How to complete this task = Set down the first line below and each line after it, ending with the one that holds "it has been". Pictures do not belong in the copy.

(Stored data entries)
..........
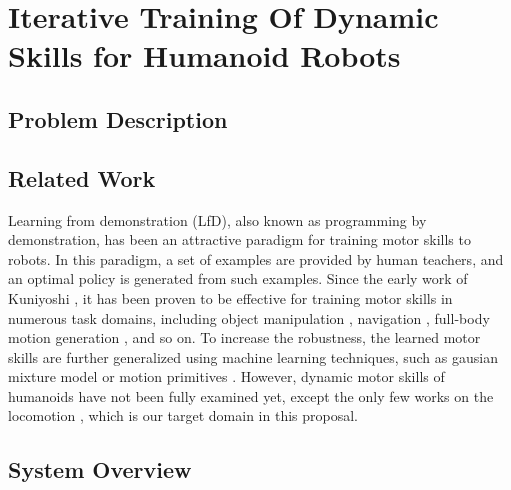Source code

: \section{Iterative Training Of Dynamic Skills for Humanoid Robots}


\subsection{Problem Description}

\subsection{Related Work}

Learning from demonstration (LfD), also known as programming by demonstration,
has been an attractive paradigm for training motor skills to robots.
In this paradigm, a set of examples are provided by human teachers,
and an optimal policy is generated from such examples.
Since the early work of Kuniyoshi \etal \cite{kuniyoshi:1989:TBS},
it has been proven to be effective for training motor skills in
numerous task domains, including object manipulation 
\cite{Atkeson:1997:RLD,Calinon:2007:LRG,Ueda:2010:MNH},
navigation \cite{Konidaris:2011:RLD}, 
full-body motion generation \cite{Kulic:2011:ILF}, and so on.
To increase the robustness, the learned motor skills are further 
generalized using machine learning techniques,
such as gausian mixture model \cite{Calinon:2007:LRG} or
motion primitives \cite{Pastor:2009:LGM}.
However, dynamic motor skills of humanoids have
not been fully examined yet, except the only few works on the
locomotion \cite{Nakanishi:2004:LDA}, which is our target domain
in this proposal.

\subsection{System Overview}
..........
Output =
Source code

: \section{Iterative Training Of Dynamic Skills for Humanoid Robots}


\subsection{Problem Description}

\subsection{Related Work}

Learning from demonstration (LfD), also known as programming by demonstration,
has been an attractive paradigm for training motor skills to robots.
In this paradigm, a set of examples are provided by human teachers,
and an optimal policy is generated from such examples.
Since the early work of Kuniyoshi \etal \cite{kuniyoshi:1989:TBS},
it has been proven to be effective for training motor skills in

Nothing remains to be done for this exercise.